Exercise materials:
______
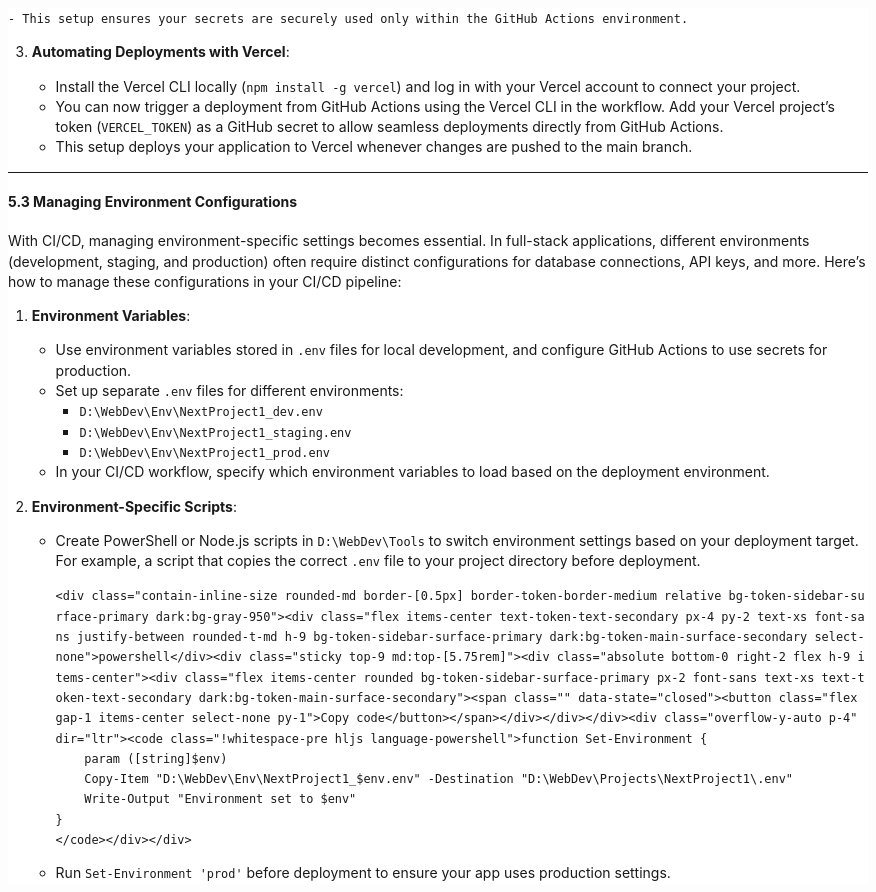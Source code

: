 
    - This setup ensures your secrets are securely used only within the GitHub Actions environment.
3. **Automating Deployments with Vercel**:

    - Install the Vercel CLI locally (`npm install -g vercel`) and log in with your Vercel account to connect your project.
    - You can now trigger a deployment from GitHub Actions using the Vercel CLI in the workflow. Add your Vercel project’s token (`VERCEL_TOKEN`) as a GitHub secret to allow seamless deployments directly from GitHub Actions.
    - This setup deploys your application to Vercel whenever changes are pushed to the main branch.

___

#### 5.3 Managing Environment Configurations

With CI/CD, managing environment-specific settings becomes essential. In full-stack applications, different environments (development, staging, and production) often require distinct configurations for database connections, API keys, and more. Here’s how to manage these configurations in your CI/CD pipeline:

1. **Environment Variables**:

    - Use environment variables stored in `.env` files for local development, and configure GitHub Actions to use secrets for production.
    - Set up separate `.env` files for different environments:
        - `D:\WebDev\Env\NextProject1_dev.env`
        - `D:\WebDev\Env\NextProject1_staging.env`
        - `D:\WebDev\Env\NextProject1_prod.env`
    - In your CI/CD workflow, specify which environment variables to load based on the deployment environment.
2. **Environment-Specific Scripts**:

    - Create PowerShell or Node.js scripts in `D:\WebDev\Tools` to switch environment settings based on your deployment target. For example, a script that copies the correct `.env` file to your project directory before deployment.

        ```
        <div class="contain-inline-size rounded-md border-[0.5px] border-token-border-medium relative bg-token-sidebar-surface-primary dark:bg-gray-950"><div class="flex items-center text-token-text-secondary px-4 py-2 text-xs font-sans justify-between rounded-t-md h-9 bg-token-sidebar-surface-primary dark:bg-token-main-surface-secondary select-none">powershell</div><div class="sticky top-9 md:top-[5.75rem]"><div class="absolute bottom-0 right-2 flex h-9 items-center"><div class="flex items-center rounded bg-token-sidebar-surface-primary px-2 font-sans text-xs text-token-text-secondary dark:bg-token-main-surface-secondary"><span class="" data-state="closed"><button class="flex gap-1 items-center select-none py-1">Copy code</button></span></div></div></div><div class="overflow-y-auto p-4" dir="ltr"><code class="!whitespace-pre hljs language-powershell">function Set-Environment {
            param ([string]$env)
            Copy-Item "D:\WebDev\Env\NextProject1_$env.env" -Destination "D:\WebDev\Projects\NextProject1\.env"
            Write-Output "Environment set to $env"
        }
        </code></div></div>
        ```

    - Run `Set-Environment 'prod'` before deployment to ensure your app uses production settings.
______
Aim of the task:
When a line in the data holds the word "based", show that line.

Expected answer:
    - In your CI/CD workflow, specify which environment variables to load based on the deployment environment.
    - Create PowerShell or Node.js scripts in `D:\WebDev\Tools` to switch environment settings based on your deployment target. For example, a script that copies the correct `.env` file to your project directory before deployment.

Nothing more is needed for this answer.